Day Forty Four: 954.0 – 980.0km

I walk, letting the tall grass run through my fingers as my hands brush past, and I see me. The real me. The me that is so often obscured by distractions of everyday life, responsibilities and to-do lists.

The veil of familiarity and monotony has fallen away. I begin to see the woman inside me with more tenderness and a deeper love than I usually have time for. As I focus and allow myself that time, she grows and develops as film negative does in a darkroom.

Last night, Thibaud and I talked about such experiences: having more clarity when the ‘real world’ is stripped away. For me, music awakens old memories and leads me to process my heart on deeper levels. I find myself pondering past loves, and then working through why something as trivial as an ‘Instagram like’ would still evoke feelings in me, both good and bad.

If I am still affected, why so? What do I need to forgive? What do I need to let go of?

I had a falling out with another hiker a few weeks back too. What began as a simple misunderstanding blew out of proportion very quickly. I felt I was not in the wrong, but the friendship was worth more than my pride, so I ate some humble pie and apologised anyway, explaining my reaction and asking forgiveness. It was thrown back in my face, and hurt me. Things have since settled some, but I still feel the ugly twinge of bitterness and resentment, even as I try to forgive daily.

T and I spoke about it last night, and what might be the root causing such reactions within me.

These were the questions I asked myself as the soft grass brushed past my fingertips.

When I saw the real me, I saw the thread of an answer I know I have yet to unravel more.

I feel inadequate.

I feel I am not enough.

I chase down adventure, I learn new languages, I visit countries and push limits because a part of me feels I am not enough. The girl behind the bar, the girl at church, the girl who babysits Solomon Smith: she is not enough. Somehow, some deep part of me bought into a lie that perhaps this is why I’ve been single for five years.
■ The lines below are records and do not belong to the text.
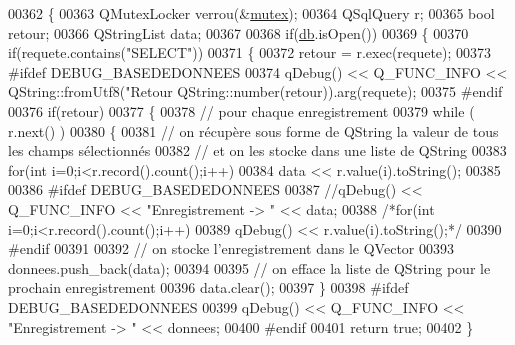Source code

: \begin{DoxyCode}
00362 \{
00363     QMutexLocker verrou(&\hyperlink{class_base_de_donnees_aa1b4696fac87a740f914aa73739086f2}{mutex});
00364     QSqlQuery r;
00365     \textcolor{keywordtype}{bool} retour;
00366     QStringList data;
00367 
00368     \textcolor{keywordflow}{if}(\hyperlink{class_base_de_donnees_a3e738dcf443370c46a541677ab619f06}{db}.isOpen())
00369     \{
00370         \textcolor{keywordflow}{if}(requete.contains(\textcolor{stringliteral}{"SELECT"}))
00371         \{
00372             retour = r.exec(requete);
00373 \textcolor{preprocessor}{            #ifdef DEBUG\_BASEDEDONNEES}
00374             qDebug() << Q\_FUNC\_INFO << QString::fromUtf8(\textcolor{stringliteral}{"Retour %
      QString::number(retour)).arg(requete);
00375 \textcolor{preprocessor}{            #endif}
00376             \textcolor{keywordflow}{if}(retour)
00377             \{
00378                 \textcolor{comment}{// pour chaque enregistrement}
00379                 \textcolor{keywordflow}{while} ( r.next() )
00380                 \{
00381                     \textcolor{comment}{// on récupère sous forme de QString la valeur de tous les champs sélectionnés}
00382                     \textcolor{comment}{// et on les stocke dans une liste de QString}
00383                     \textcolor{keywordflow}{for}(\textcolor{keywordtype}{int} i=0;i<r.record().count();i++)
00384                         data << r.value(i).toString();
00385 
00386 \textcolor{preprocessor}{                    #ifdef DEBUG\_BASEDEDONNEES}
00387                     \textcolor{comment}{//qDebug() << Q\_FUNC\_INFO << "Enregistrement -> " << data;}
00388                     \textcolor{comment}{/*for(int i=0;i<r.record().count();i++)}
00389 \textcolor{comment}{                        qDebug() << r.value(i).toString();*/}
00390 \textcolor{preprocessor}{                    #endif}
00391 
00392                     \textcolor{comment}{// on stocke l'enregistrement dans le QVector}
00393                     donnees.push\_back(data);
00394 
00395                     \textcolor{comment}{// on efface la liste de QString pour le prochain enregistrement}
00396                     data.clear();
00397                 \}
00398 \textcolor{preprocessor}{                #ifdef DEBUG\_BASEDEDONNEES}
00399                 qDebug() << Q\_FUNC\_INFO << \textcolor{stringliteral}{"Enregistrement -> "} << donnees;
00400 \textcolor{preprocessor}{                #endif}
00401                 \textcolor{keywordflow}{return} \textcolor{keyword}{true};
00402             \}
}
\end{DoxyCode}
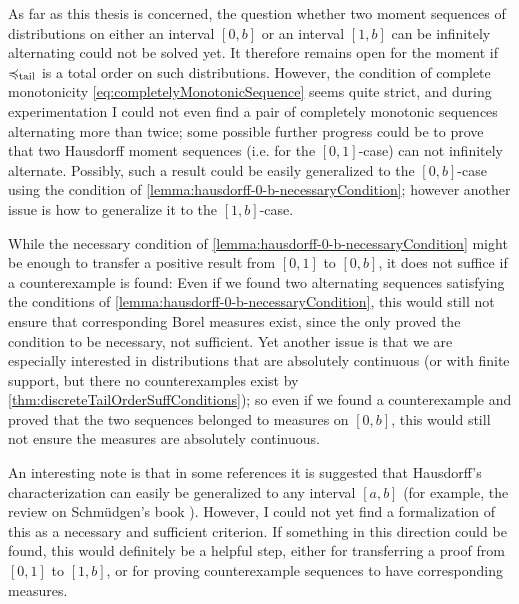 \documentclass[a4paper]{scrreprt}
\begin{document}
    As far as this thesis is concerned, the question whether two moment sequences of distributions on either an interval $[0, b]$ or an interval $[1, b]$ can be infinitely alternating could not be solved yet. It therefore remains open for the moment if $\preccurlyeq_{\text{tail}}$ is a total order on such distributions.
    However, the condition of complete monotonicity \eqref{eq:completelyMonotonicSequence} seems quite strict, and during experimentation I could not even find a pair of completely monotonic sequences alternating more than twice; some possible further progress could be to prove that two Hausdorff moment sequences (i.e. for the $[0, 1]$-case) can not infinitely alternate. Possibly, such a result could be easily generalized to the $[0, b]$-case using the condition of \ref{lemma:hausdorff-0-b-necessaryCondition}; however another issue is how to generalize it to the $[1, b]$-case.
    
    While the necessary condition of \ref{lemma:hausdorff-0-b-necessaryCondition} might be enough to transfer a positive result from $[0, 1]$ to $[0, b]$, it does not suffice if a counterexample is found: Even if we found two alternating sequences satisfying the conditions of \ref{lemma:hausdorff-0-b-necessaryCondition}, this would still not ensure that corresponding Borel measures exist, since the only proved the condition to be necessary, not sufficient.
    Yet another issue is that we are especially interested in distributions that 
    are absolutely continuous (or with finite support, but there no counterexamples exist by \ref{thm:discreteTailOrderSuffConditions}); so even if we found a counterexample and proved that the two sequences belonged to measures on $[0, b]$, this would still not ensure the measures are absolutely continuous.
    
    An interesting note is that in some references it is suggested that Hausdorff's characterization can easily be generalized to any interval $[a, b]$ (for example, the review \cite{bib:bultheelBookReviewMomentProblem} on Schmüdgen's book \cite{bib:schmuedgenTheMomentProblem}).
    However, I could not yet find a formalization of this as a necessary and sufficient criterion. If something in this direction could be found, this would definitely be a helpful step, either for transferring a proof from $[0, 1]$ to $[1, b]$, or for proving counterexample sequences to have corresponding measures.
     
\end{document}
Perhaps this is why my apology fell to the wayside.

Watching the misty clouds roll over the ridge I had just crested, I paused a moment to sit and talk to me.
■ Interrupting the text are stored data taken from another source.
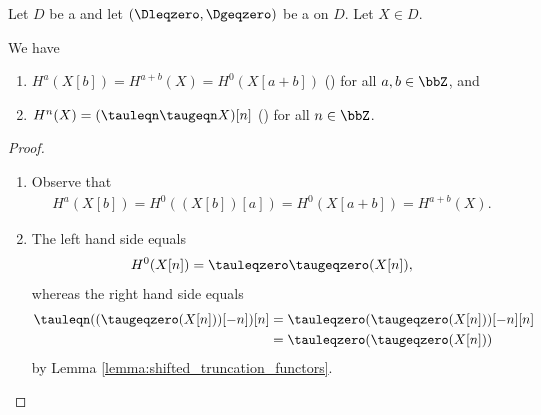 \begin{lemma} \label{lemma:indices_of_cohomology_for_t_structures}
    Let $D$ be a  and let $(\Dleqzero, \Dgeqzero)$ be a  on $D$. Let $X \in D$. 
    
    We have 
    \begin{enumerate}
    \item $H^a(X[b]) = H^{a+b}(X) = H^0(X[a+b])$ () for all $a,b \in \bbZ$, and
    \item $H^n(X) = (\tauleqn \taugeqn X)[n]$ ()  for all $n \in \bbZ$. 
    \end{enumerate}
\end{lemma}

\begin{proof}
    \begin{enumerate}
        \item Observe that
        \begin{align*}
            H^a(X[b]) = H^0((X[b])[a]) = H^0(X[a+b]) = H^{a+b}(X).
        \end{align*}

        \item The left hand side equals
        \begin{align*}
            H^0(X[n]) = \tauleqzero \taugeqzero (X[n]),
        \end{align*}
        whereas the right hand side equals
        \begin{align*}
            \tauleqn((\taugeqzero(X[n]))[-n])[n] &= \tauleqzero(\taugeqzero(X[n]))[-n][n] \\
            &= \tauleqzero(\taugeqzero(X[n]))
        \end{align*}
        by Lemma \ref{lemma:shifted_truncation_functors}.
    \end{enumerate}
\end{proof}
Those lies that I’m not enough? They’re lies.

I am beautiful, strong, and kind.

I am spontaneous, intuitive, and passionate.

I chase down adventures and learn new languages not to prove anything to anyone or even to myself, but to live life to its absolute fullest and grow continuously. My relationship status is not a reflection of my identity; one day I will be an amazing partner, wife, mother – full of the most magical stories and experiences and lessons learnt along the way.

For now, I will endeavour to keep my heart open to the real me. I will acknowledge my shortcomings and not be afraid to face hard questions. I will let go of the past, of the number on the scales, of the expectations I place upon myself. I will learn to keep embracing where I am and who I am each moment as it comes – not just when I walk through the tall grass of a forest floor.